Ainda Estou Aqui – Die Woche #6

Sim, ainda estou aqui e isto é mais uma tentativa de me convencer do real que me rodeia. Mais uma tentativa de fazer com que o verbo encarne, porque eu só sei existir por escrito. É através das palavras, muitas vezes ainda enfileiradas em um ritmo catártico, que organizo a confusão interna. E até, quem sabe, são elas, as palavras, a minha ferramenta para transmutar todo o veneno.

Sim, ainda estou aqui e isto ainda é sobre a confusão interna, sobre o veneno, sobre, em última instância, o tempo.
Sobre o tempo que passou, digo sem temer todo o clichê que se resume nisto.

Hoje. Madrugada de Segunda-feira, três de abril de dois mil e dezessete. Lua em câncer. Nove meses.
Nove meses  que resolvi mergulhar no desconhecido na tentativa de me resgatar de tantos abismos nos quais me joguei. Nove meses em que busco dentro de mim mesma os sentimentos que o corpo cansado de tantas violações e navalhas desaprendeu a sentir. Corpo que tantas vezes quis abandonar por não suportar todas as memórias nele marcadas.

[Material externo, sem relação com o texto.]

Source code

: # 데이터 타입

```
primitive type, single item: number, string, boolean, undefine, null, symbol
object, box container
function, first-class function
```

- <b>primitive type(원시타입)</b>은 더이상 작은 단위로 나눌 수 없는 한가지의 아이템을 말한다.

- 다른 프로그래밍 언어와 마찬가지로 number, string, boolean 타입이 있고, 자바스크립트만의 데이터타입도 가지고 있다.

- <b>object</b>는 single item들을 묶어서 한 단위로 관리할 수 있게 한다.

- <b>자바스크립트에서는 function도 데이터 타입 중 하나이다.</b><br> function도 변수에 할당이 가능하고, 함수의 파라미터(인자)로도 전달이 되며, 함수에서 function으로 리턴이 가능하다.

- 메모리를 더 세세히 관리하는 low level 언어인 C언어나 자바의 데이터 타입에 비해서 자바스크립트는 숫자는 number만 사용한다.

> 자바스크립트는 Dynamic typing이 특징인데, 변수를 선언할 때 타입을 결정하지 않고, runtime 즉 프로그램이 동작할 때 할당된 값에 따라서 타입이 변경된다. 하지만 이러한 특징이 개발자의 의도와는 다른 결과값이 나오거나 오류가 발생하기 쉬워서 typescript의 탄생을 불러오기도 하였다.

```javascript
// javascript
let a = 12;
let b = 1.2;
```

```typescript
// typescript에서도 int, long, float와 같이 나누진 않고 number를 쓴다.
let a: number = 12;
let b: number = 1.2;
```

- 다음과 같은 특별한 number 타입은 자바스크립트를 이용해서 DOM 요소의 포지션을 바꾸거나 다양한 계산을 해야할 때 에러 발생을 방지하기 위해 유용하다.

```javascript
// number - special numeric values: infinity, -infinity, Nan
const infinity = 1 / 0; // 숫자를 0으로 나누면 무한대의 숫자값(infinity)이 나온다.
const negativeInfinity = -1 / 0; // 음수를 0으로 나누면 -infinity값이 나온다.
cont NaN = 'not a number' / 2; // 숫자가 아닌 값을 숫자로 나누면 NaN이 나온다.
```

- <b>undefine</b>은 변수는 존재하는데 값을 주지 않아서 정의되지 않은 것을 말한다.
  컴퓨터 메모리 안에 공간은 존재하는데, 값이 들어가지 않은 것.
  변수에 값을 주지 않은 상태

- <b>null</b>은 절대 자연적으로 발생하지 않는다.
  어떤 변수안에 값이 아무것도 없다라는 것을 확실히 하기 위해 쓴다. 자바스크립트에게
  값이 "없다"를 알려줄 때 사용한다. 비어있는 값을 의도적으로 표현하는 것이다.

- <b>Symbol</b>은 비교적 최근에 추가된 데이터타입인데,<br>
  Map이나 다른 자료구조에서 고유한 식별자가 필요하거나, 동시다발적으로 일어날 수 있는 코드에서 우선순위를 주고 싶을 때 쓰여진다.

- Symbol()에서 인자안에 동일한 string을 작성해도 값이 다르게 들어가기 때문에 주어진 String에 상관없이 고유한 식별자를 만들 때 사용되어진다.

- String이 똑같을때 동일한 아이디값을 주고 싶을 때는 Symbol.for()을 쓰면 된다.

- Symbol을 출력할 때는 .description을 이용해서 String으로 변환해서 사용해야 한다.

Nove meses, lua em câncer, atrás de mim um domingo de outono e céu de nuvens claras. A memória e o mangue que gesta e nutre a vida. Vida, esta minha escolha ainda vacilante. Memória, este eterno revolver a mim mesma para me achar dentro da minha história.

Mangue, túmulo e útero. Eu parindo um eu mais forte. Tudo converge, foram necessários muitos túmulos e muitos partos para que eu conseguisse estar aqui, de pé, sem nem saber ao certo como ainda me sustento, mas de pé, nas quatro patas.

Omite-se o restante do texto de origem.